Du reste, concernant l’Éducation nationale, il est important d’être chargé du dossier de façon continue et longue, parce que c’est un monstre tellement complexe que pour le connaître, il faut avoir une certaine intimité avec lui. Vous ne pouvez pas en faire le tour en un jour. Quand un ministre arrive à l’Éducation nationale, il met un an pour comprendre comment elle fonctionne. Et la continuité est d’autant plus importante que les problèmes de l’Éducation nationale sont totalement récurrents. Il faut qu’un journaliste reste longtemps sur ses dossiers, pour en avoir la connaissance intime qui lui permet de trouver la façon la plus claire, simple et concise d’expliquer les choses. »

Ajéduc : Des sujets vous semblent-ils oubliés aujourd’hui?

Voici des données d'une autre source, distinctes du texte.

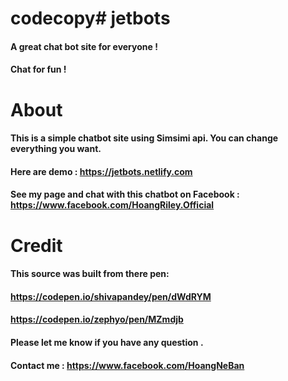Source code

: # codecopy# jetbots
#### A great chat bot site for everyone !
#### Chat for fun !
# About
#### This is a simple chatbot site using Simsimi api. You can change everything you want.
#### Here are demo : https://jetbots.netlify.com
#### See my page and chat with this chatbot on Facebook : https://www.facebook.com/HoangRiley.Official
# Credit
#### This source was built from there pen:
#### https://codepen.io/shivapandey/pen/dWdRYM
#### https://codepen.io/zephyo/pen/MZmdjb
#### Please let me know if you have any question .
#### Contact me : https://www.facebook.com/HoangNeBan
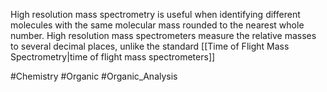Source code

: High resolution mass spectrometry is useful when identifying different molecules with the same molecular mass rounded to the nearest whole number. High resolution mass spectrometers measure the relative masses to several decimal places, unlike the standard [[Time of Flight Mass Spectrometry|time of flight mass spectrometers]]

#Chemistry #Organic #Organic_Analysis 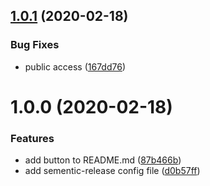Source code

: ## [1.0.1](https://github.com/goraxe/generator-semantic-release/compare/v1.0.0...v1.0.1) (2020-02-18)


### Bug Fixes

* public access ([167dd76](https://github.com/goraxe/generator-semantic-release/commit/167dd7668c7b1774fea4c79494262dc2d8c9360a))

# 1.0.0 (2020-02-18)


### Features

* add button to README.md ([87b466b](https://github.com/goraxe/generator-semantic-release/commit/87b466b98593714e961506e123e804969e475610))
* add sementic-release config file ([d0b57ff](https://github.com/goraxe/generator-semantic-release/commit/d0b57ffa53791562740a4f96d6755b893ff503e7))
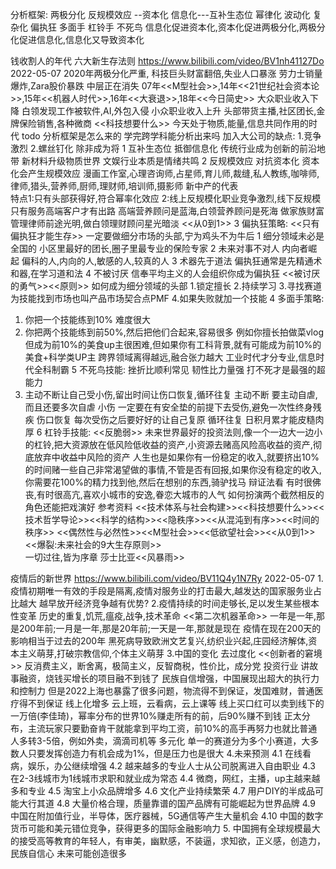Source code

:分析框架:       两极分化
反规模效应 --资本化   信息化---互补生态位
          幂律化  波动化  复杂化
       偏执狂  多面手  杠铃手  不死鸟
信息化促进资本化,资本化促进两极分化,两极分化促进信息化,信息化又导致资本化

钱收割人的年代 六大新生存法则
https://www.bilibili.com/video/BV1nh41127Do 2022-05-07
2020年两极分化严重, 科技巨头财富翻倍,失业人口暴涨   劳力士销量爆炸,Zara股价暴跌
 中层正在消失 07年<<M型社会>>,14年<<21世纪社会资本论>>,15年<<机器人时代>>,16年<<大衰退>>,18年<<今日简史>>
 大众职业收入下降  白领发现工作被软件,AI,外包入侵
 小众职业收入上升  头部带货主播,社区团长,金牌保险销售,各种微商
 <<科技想要什么>> 今天处于物质,能量,信息共同作用的时代
 todo 分析框架是怎么来的  学完跨学科能分析出来吗
 加入大公司的缺点: 1.竞争激烈 2.螺丝钉化 除非成为将
1 互补生态位 抵御信息化  传统行业成为创新的前沿地带  新材料升级物质世界 文娱行业本质是情绪共鸣
2 反规模效应 对抗资本化 资本化会产生规模效应   漫画工作室,心理咨询师,占星师,育儿师,裁缝,私人教练,咖啡师,律师,猎头,营养师,厨师,理财师,培训师,摄影师
    新中产的代表   
    特点1:只有头部获得好,符合幂率化效应 
    2:线上反规模化职业竞争激烈,线下反规模只有服务高端客户才有出路  高端营养顾问是蓝海,白领营养顾问是死海
       做家族财富管理律师前途光明,做白领理财顾问星光暗淡 <<从0到1>>
3 偏执狂策略:
    <<只有偏执狂才能生存>> 一定要做细分市场的头部,宁为鸡头不为牛后
   1 细分领域未必是全国的 小区里最好的团长,圈子里最专业的保险专家
   2 未来对事不对人 内向者崛起 偏科的人,内向的人,敏感的人,较真的人
   3 术器先于道法 偏执狂通常是先精通术和器,在学习道和法
   4 不被讨厌  信奉平均主义的人会组织你成为偏执狂  <<被讨厌的勇气>><<原则>>
 如何成为细分领域的头部
  1.锁定擅长   2.持续学习  3.寻找赛道 为技能找到市场也叫产品市场契合点PMF  4.如果失败就加一个技能
4 多面手策略:
  1. 你把一个技能练到10% 难度很大
  2. 你把两个技能练到前50%,然后把他们合起来,容易很多
  例如你擅长拍做菜vlog但成为前10%的美食up主很困难,但如果你有工科背景,就有可能成为前10%的美食+科学类UP主
  跨界领域离得越远,融合张力越大
  工业时代才分专业,信息时代全科制霸
5 不死鸟技能: 挫折比顺利常见  韧性比力量强  打不死才是最强的超能力
   1. 主动不断让自己受小伤,留出时间让伤口恢复,循环往复
      主动不断  要主动自虐,而且还要多次自虐
      小伤  一定要在有安全垫的前提下去受伤,避免一次性终身残疾
      伤口恢复 每次受伤之后要好好的让自己复原
      循环往复 日积月累才能皮糙肉厚
6 杠铃手技能: <<反脆弱>>
    未来世界最好的投资法则,像一个一边大一边小的杠铃,把大资源放在低风险低收益的资产,小资源去赌高风险高收益的资产,彻底放弃中收益中风险的资产
    人生也是如果你有一份稳定的收入,就要挤出10%的时间赌一些自己非常渴望做的事情,不管是否有回报,如果你没有稳定的收入,
      你需要花100%的精力找到他,然后在想别的东西,骑驴找马
辩证法看 有时很佛丧,有时很高亢,喜欢小城市的安逸,眷恋大城市的人气
    如何扮演两个截然相反的角色还能把戏演好
参考资料 <<技术体系与社会构建>><<科技想要什么>><<技术哲学导论>><<科学的结构>><<隐秩序>><<从混沌到有序>><<时间的秩序>> 
    <<偶然性与必然性>><<M型社会>><<低欲望社会>><<从0到1>><<爆裂:未来社会的9大生存原则>>  
    一切过往,皆为序章  莎士比亚<<风暴雨>>

疫情后的新世界
https://www.bilibili.com/video/BV11Q4y1N7Ry 2022-05-07
1.疫情初期唯一有效的手段是隔离,疫情对服务业的打击最大,越发达的国家服务业占比越大   越早放开经济竞争越有优势?
2.疫情持续的时间走够长,足以发生某些根本性变革  历史的重复,饥荒,瘟疫,战争,技术革命
<<第二次机器革命>> 一年是一年,那是200年前;一月是一年,那是20年前;一天是一年,那就是现在  疫情在现在200天的影响相当于过去的200年
黑死病导致欧洲文艺复兴,纺织业兴起,庄园经济解体,资本主义萌芽,打破宗教信仰,个体主义萌芽
3.中国的变化  去过度化  <<创新者的窘境>>  反消费主义，断舍离，极简主义，反智商税，性价比，成分党
投资行业 讲故事融资，烧钱买增长的项目融不到钱了
民族自信增强，中国展现出超大的执行力和控制力   但是2022上海也暴露了很多问题，物流得不到保证，发国难财，普通医疗得不到保证
线上化增多  云上班，云看病，云上课等  线上买口红可以卖到线下的一万倍(李佳琦)，幂率分布的世界10%赚走所有的前，后90%赚不到钱
正太分布，主流玩家只要勤奋肯干就能拿到平均工资，前10%的高手再努力也就比普通人多转3-5倍，例如外卖，滴滴司机等
多元化  单一的赛道分为多个小赛道，大多数人只要发挥创造力有机会成为1%，但是压力也是很大
4.未来预测
4.1 在线看病，娱乐，办公继续增强
4.2 越来越多的专业人士从公司脱离进入自由职业
4.3 在2-3线城市为1线城市求职和就业成为常态
4.4 微商，网红，主播，up主越来越多和专业
4.5 淘宝上小众品牌增多
4.6 文化产业持续繁荣
4.7 用户DIY的半成品可能大行其道
4.8 大量价格合理，质量靠谱的国产品牌有可能崛起为世界品牌
4.9 中国在附加值行业，半导体，医疗器械，5G通信等产生大量机会
4.10 中国的数字货币可能和美元错位竞争，获得更多的国际金融影响力
5. 中国拥有全球规模最大的接受高等教育的年轻人，有审美，幽默感，不装逼，求知欲，正义感，创造力，民族自信心
   未来可能创造很多
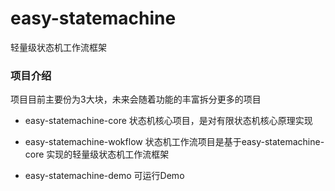 # easy-statemachine
轻量级状态机工作流框架

### 项目介绍
项目目前主要份为3大块，未来会随着功能的丰富拆分更多的项目

- easy-statemachine-core 状态机核心项目，是对有限状态机核心原理实现

- easy-statemachine-wokflow 状态机工作流项目是基于easy-statemachine-core 实现的轻量级状态机工作流框架

- easy-statemachine-demo 可运行Demo
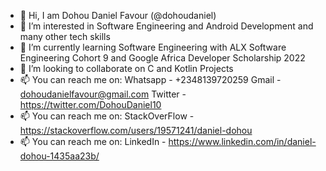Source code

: - 👋 Hi, I am Dohou Daniel Favour (@dohoudaniel)
- 👀 I’m interested in Software Engineering and Android Development and many other tech skills
- 🌱 I’m currently learning Software Engineering with ALX Software Engineering Cohort 9 and Google Africa Developer Scholarship 2022 
- 💞️ I’m looking to collaborate on C and Kotlin Projects
- 📫 You can reach me on: Whatsapp - +2348139720259   Gmail - dohoudanielfavour@gmail.com   Twitter - https://twitter.com/DohouDaniel10   
- 📫 You can reach me on: StackOverFlow - https://stackoverflow.com/users/19571241/daniel-dohou
- 📫 You can reach me on: LinkedIn - https://www.linkedin.com/in/daniel-dohou-1435aa23b/
<!---
dohoudaniel/dohoudaniel is a ✨ special ✨ repository because its `README.md` (this file) appears on your GitHub profile.
You can click the Preview link to take a look at your changes.
--->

A. Prost : « Oui, tout ce qui concerne les rapports entre l’administration et le fonctionnement de l’école. Ces sujets, s’ils sont très techniques, n’en sont pas moins très importants mais en général assez obscurs : l’administration quotidienne, le management de l’Education nationale, le « comment ça marche ? ». Je pense par exemple, en primaire, à l’effet des inspecteurs sur l’éducation. Je pense aussi à la façon dont sont choisis les proviseurs. Ou encore au fonctionnement des rectorats. Imaginez la gestion d’un budget annuel de 2 à 3 milliards d’euros : il n’y a pas un seul organisme public en France qui ait un budget de ce type sans un conseil d’administration qui le valide ! Moi je transformerais les rectorats en établissements publics. Mais c’est un sujet dont vous n’entendez jamais parler.

À l’inverse, certains sujets sont des marronniers : le bac et le contrôle continu, la violence dans les établissements scolaires, etc. A tel point qu’ils apparaissent parfois à tort. Quand j’ai rendu en 1983 au ministère de l’Education nationale mon rapport sur la concertation des lycées, on a fait une conférence de presse et on a envoyé le rapport à tous les médias. Au journal de midi, une chaîne publique a dit que je voulais supprimer le baccalauréat et le remplacer par un contrôle continu. Il aurait suffi de feuilleter le rapport pour voir que ça n’y figurait pas : ce qu’on proposait, c’était de faire le baccalauréat en interne dans les établissements, mais avec des jurys extérieurs. Un lycée ferait passer le bac au lycée voisin, et réciproquement, de façon à alléger le mécanisme. Ce n’était ni une suppression ni un remplacement par le contrôle continu ! »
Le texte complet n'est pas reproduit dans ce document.